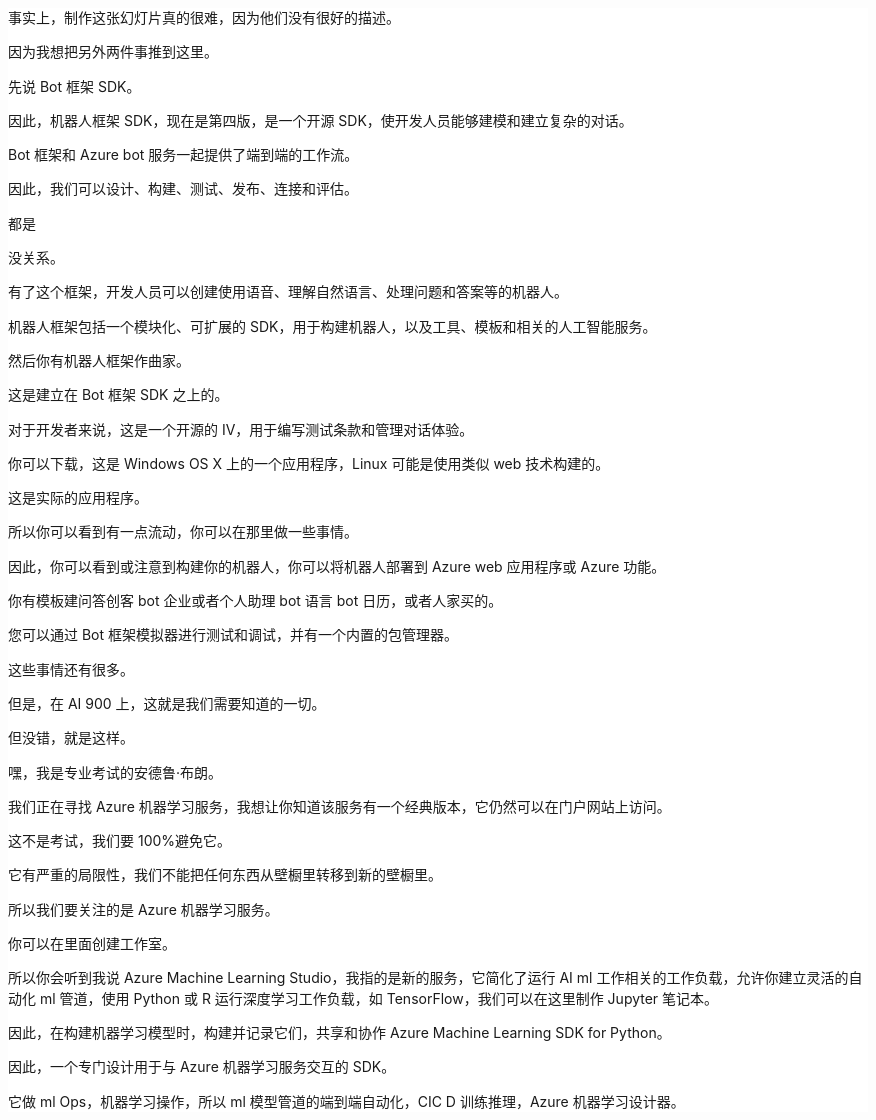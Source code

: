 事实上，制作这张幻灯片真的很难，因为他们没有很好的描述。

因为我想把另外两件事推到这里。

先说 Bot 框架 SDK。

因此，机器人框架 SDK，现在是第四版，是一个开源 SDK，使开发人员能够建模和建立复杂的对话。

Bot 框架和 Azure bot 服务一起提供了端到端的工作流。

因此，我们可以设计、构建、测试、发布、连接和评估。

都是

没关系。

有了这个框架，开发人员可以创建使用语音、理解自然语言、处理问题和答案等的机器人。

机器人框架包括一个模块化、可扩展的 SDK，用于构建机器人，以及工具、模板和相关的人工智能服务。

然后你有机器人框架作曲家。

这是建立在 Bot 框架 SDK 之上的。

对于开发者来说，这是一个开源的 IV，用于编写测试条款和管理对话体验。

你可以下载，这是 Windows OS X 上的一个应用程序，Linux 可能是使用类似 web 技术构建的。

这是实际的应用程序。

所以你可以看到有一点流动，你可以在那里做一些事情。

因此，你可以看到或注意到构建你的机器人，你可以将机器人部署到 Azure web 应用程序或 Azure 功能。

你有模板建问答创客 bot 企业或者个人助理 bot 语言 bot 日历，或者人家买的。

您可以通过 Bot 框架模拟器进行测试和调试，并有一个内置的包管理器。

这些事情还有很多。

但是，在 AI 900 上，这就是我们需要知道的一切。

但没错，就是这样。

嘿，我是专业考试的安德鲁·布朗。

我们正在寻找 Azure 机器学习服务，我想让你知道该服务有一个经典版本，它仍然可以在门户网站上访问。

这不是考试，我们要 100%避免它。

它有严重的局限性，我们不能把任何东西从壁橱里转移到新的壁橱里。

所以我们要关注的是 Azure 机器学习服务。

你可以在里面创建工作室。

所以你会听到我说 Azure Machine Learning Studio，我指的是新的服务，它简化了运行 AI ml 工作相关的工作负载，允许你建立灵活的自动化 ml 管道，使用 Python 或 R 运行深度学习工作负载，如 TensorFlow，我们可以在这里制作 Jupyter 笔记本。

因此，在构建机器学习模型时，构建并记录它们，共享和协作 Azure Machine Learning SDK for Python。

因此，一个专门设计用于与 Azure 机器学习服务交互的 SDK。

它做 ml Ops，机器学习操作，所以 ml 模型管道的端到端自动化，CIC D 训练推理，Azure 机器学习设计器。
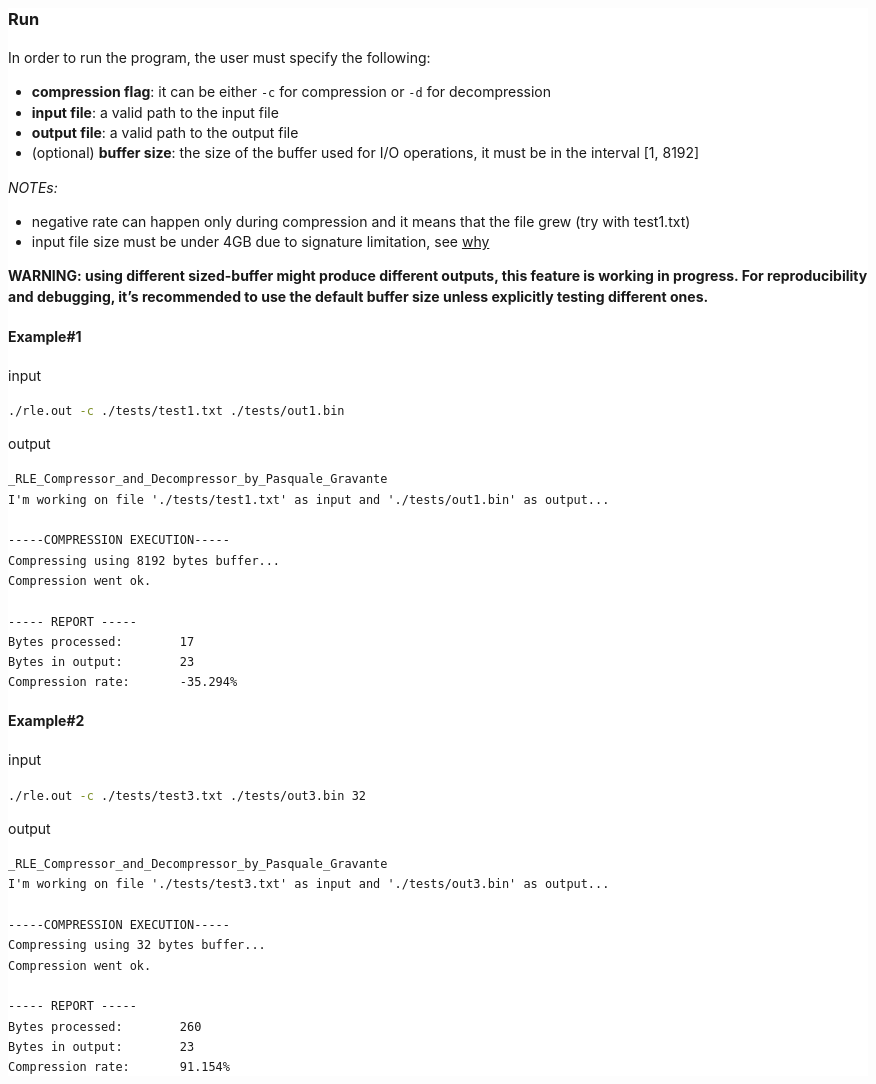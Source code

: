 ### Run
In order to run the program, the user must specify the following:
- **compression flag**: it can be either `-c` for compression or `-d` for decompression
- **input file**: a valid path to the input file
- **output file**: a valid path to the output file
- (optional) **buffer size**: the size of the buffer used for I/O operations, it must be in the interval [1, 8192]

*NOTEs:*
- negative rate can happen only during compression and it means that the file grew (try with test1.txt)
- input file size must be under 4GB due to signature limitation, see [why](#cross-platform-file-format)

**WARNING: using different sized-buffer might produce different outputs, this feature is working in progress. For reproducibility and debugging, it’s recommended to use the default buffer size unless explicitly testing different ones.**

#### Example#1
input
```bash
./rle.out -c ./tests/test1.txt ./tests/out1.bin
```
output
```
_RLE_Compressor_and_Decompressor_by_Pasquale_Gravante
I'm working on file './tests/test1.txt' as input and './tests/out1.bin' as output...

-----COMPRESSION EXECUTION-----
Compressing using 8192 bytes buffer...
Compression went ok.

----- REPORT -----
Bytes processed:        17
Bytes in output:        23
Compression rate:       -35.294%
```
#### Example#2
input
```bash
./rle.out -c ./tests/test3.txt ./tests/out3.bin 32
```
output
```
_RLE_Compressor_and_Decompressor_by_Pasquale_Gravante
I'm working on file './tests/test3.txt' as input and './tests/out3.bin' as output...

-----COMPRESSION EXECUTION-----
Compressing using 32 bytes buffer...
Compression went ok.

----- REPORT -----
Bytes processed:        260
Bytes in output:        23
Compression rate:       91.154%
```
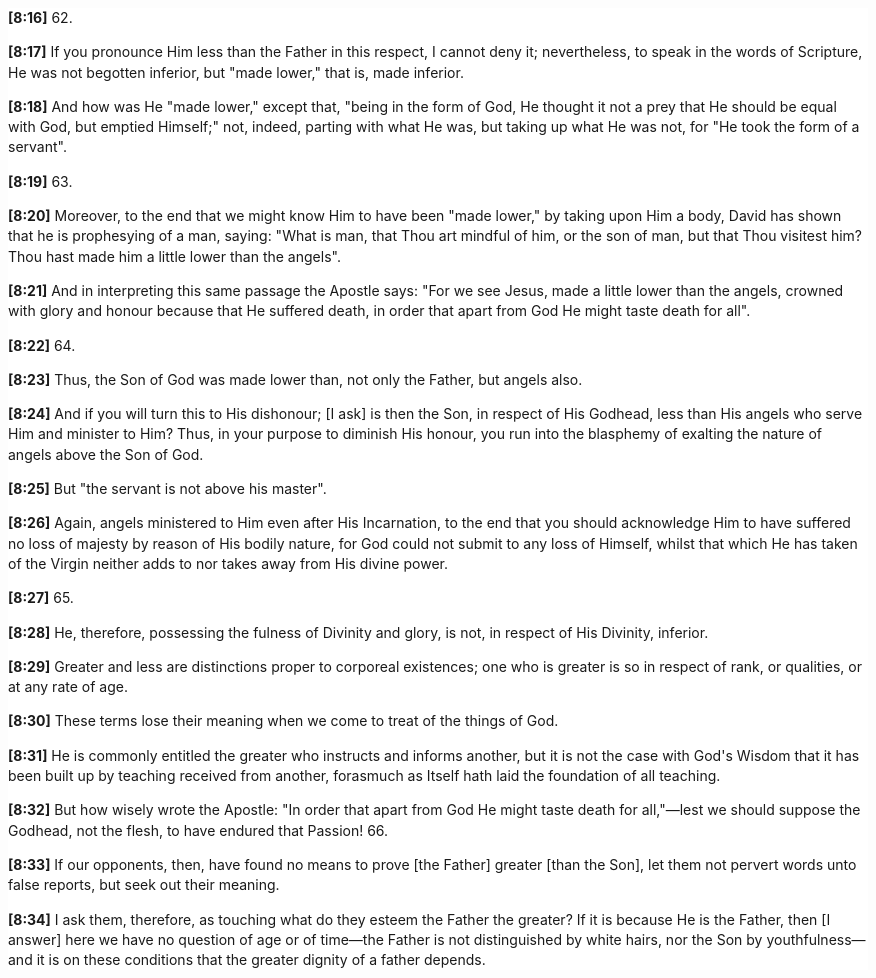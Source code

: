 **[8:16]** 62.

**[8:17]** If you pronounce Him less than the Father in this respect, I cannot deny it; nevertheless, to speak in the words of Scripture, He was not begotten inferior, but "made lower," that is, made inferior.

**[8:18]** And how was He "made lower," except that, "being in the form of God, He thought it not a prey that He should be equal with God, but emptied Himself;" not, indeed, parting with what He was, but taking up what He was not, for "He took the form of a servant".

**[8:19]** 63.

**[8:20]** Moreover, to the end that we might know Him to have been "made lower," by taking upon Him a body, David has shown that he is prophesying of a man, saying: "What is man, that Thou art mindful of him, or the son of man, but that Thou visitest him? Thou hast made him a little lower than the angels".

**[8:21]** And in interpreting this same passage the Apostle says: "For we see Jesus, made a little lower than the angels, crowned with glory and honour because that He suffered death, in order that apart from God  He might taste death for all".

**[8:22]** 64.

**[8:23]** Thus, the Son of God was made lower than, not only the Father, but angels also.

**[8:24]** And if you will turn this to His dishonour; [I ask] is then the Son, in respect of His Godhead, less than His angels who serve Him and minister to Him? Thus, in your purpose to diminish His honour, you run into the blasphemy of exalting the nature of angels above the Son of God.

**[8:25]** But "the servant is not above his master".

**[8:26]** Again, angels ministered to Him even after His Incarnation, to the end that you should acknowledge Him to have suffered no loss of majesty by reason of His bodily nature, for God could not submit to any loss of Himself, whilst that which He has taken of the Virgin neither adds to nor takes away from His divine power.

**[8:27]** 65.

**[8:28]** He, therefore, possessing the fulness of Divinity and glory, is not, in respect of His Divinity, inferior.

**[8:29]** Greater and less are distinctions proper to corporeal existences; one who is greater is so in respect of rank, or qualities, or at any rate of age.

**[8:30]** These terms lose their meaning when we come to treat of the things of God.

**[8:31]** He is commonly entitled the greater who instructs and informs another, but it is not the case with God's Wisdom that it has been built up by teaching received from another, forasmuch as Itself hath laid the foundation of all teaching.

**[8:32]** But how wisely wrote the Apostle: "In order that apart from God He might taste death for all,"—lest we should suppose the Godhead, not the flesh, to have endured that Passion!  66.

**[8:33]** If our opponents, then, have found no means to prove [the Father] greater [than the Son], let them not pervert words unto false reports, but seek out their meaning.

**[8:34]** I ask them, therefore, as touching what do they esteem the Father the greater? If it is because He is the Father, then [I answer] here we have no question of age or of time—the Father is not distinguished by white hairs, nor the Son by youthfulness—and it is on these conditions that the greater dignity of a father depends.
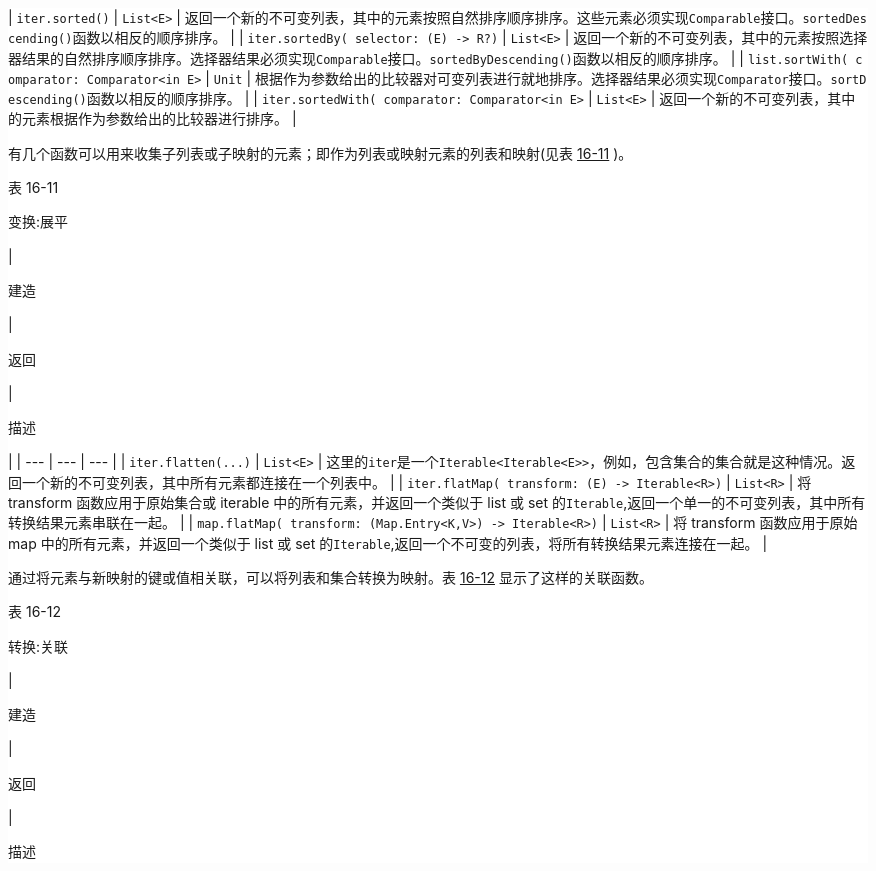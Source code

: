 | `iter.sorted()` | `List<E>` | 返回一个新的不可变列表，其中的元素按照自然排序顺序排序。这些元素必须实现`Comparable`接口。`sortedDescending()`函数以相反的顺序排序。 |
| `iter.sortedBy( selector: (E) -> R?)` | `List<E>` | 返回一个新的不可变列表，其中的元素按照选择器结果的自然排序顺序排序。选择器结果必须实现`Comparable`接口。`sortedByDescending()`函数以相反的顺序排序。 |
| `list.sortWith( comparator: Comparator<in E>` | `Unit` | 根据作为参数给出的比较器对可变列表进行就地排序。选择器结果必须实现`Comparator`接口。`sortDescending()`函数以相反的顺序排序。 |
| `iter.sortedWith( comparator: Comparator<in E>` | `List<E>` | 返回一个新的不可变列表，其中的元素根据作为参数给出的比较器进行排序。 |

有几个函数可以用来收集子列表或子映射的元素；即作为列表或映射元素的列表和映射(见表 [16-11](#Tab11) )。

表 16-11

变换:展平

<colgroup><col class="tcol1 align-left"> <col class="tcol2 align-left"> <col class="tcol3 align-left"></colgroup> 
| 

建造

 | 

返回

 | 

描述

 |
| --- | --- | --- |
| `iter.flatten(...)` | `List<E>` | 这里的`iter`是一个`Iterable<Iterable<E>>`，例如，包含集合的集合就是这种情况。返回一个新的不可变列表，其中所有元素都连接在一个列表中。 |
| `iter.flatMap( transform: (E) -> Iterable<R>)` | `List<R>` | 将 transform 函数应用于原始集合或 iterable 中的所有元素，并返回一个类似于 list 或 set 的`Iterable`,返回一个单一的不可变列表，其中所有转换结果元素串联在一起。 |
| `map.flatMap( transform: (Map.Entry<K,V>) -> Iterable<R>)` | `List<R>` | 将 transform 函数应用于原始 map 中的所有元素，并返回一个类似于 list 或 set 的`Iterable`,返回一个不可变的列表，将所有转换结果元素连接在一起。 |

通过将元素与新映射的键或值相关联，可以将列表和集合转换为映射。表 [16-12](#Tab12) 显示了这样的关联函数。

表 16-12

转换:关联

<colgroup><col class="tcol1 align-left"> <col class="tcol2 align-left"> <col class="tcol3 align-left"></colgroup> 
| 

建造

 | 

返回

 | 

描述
::::::::::
- _What you have to do_: Please report every line of the records above that contains the word "Compressing".

- _Response to the exercise_:
Compressing using 8192 bytes buffer...
Compressing using 32 bytes buffer...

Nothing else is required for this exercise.